Tansguylle pleurnichait.
- Kaéryane a été odieuse avec moi. Déjà qu'elle n'a pas voulu m'offrir mes vêtements… Et quand je n'ai pas voulu l'aider à préparer le repas, je devais réviser pour un exam, elle m'a frappée et jetée dehors !
- J'ai du mal à croire que ta sœur aie de pareilles réactions, remarqua Aldéran alors que la jeune femme s'était laissée tomber dans un fauteuil du second salon rond, légèrement surélevé par rapport au reste du séjour.
- Tu ne la connaîs qu'au boulot et là elle peut tirer et frapper impunément !
- Comme si on pouvait se permettre des écarts inconsidérés… La réalité est loin de ce que tu peux penser, même si parfois il faut mitrailler et jouer des poings ! Toi, tu as besoin d'un verre…
- Oui, un surlis me ferait plaisir, glissa Tansguylle.
- Tu es sûre de ne pas vouloir quelque chose de moins fort ?

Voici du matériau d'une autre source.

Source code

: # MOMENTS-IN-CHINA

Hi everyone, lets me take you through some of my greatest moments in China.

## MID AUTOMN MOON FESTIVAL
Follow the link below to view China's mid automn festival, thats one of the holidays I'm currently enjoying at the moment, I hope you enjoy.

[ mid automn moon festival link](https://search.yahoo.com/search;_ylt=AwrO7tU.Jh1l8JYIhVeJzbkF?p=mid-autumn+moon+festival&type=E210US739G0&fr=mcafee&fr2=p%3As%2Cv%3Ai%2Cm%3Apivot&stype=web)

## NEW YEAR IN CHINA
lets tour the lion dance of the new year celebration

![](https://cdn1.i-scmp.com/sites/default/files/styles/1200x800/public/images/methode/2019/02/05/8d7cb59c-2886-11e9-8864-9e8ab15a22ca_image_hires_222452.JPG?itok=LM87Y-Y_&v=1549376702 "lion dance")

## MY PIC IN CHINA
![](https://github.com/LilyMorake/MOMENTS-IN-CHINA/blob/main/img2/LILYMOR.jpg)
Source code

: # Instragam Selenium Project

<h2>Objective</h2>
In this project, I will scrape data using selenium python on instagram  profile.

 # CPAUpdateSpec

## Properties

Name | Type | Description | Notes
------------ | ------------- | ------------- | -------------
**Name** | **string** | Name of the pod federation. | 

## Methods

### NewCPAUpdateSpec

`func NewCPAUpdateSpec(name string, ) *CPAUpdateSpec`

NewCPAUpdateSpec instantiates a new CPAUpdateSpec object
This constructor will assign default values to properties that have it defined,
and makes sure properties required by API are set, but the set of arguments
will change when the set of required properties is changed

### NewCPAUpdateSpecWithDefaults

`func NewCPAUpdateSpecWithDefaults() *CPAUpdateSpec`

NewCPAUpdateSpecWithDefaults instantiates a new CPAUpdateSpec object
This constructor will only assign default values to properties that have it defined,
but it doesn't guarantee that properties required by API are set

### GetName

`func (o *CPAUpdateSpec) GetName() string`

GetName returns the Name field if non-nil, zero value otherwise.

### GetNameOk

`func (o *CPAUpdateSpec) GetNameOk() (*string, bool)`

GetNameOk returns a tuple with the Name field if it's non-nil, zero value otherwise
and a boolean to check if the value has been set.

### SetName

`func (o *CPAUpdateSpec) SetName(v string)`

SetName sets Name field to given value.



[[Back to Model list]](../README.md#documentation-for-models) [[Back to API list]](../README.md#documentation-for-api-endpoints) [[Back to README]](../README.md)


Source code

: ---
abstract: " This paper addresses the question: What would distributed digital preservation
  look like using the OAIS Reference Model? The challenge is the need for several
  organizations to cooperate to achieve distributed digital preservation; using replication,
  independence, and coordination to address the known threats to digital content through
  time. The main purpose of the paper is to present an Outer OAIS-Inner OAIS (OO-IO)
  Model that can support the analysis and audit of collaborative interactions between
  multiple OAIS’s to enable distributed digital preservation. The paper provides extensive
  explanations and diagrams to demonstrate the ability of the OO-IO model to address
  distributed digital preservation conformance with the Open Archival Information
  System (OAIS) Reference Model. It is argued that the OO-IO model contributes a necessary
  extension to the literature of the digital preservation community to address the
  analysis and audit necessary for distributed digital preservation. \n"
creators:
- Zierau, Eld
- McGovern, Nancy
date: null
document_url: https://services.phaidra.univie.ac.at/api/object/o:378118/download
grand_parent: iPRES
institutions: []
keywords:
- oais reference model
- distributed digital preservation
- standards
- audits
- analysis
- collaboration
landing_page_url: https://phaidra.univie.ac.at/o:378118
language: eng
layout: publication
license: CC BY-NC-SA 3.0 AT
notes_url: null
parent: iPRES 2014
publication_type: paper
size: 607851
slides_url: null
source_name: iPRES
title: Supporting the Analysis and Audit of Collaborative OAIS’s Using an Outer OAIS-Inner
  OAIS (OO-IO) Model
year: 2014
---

- Je suis adulte, tu sais… Et puis, ça me fera penser à autre chose qu'à ça, ajouta-t-elle en désignant la rougeur à sa joue gauche.
Aldéran revint avec deux verres.
- Je veux bien tolérer que tu restes un peu, mais ne songes pas
un instant à t'incruster ! prévint-il.
- Et je préfère la glace pilée aux glaçons, rappela Tansguylle.
Il retint un soupir, ne reprenant que le verre de la jeune femme pour le changer.
- Je n'ai pas l'intention de m'attarder, assura-t-elle quand il lui apporta exactement ce qu'elle voulait.
Le téléphone de Tansguylle avait émis plusieurs fois sa mélodie.
- Ta sœur s'inquiète, glissa Aldéran. Tu devrais au moins lui répondre, à défaut de retourner chez elle.
- De toute façon, je dois rentrer étudier sur le Campus.
Après avoir été répondre à son propre téléphone, Aldéran revenait à nouveau vers le salon, qu'il ne faisait plus que deviner, sa vision s'obscurcissant. Il heurta le coin du canapé et s'y affala, incapable de se redresser, sans forces, ses sens ne lui renvoyant plus aucune perception de la réalité qui l'entourait.
Tansguylle avait à nouveau rempli le verre du jeune homme, y versant une autre dose du sachet en papier contenant les barbituriques concassés avant de le lui faire avaler.
- Crois-moi, Aldie, tu vas tout boire, siffla-t-elle.
Aldéran se réveilla en sursaut, le cœur battant à tout rompre, un peu tremblant aussi.
« Cette garce m'a eu en beauté… Ce n'est vraiment pas passé loin, cette fois ! ».
Epuisé, assailli d'angoisses trop nombreuses que pour qu'il puisse les analyser, il se recroquevilla dans le lit, les doigts crispés sur le drap ramené contre sa poitrine.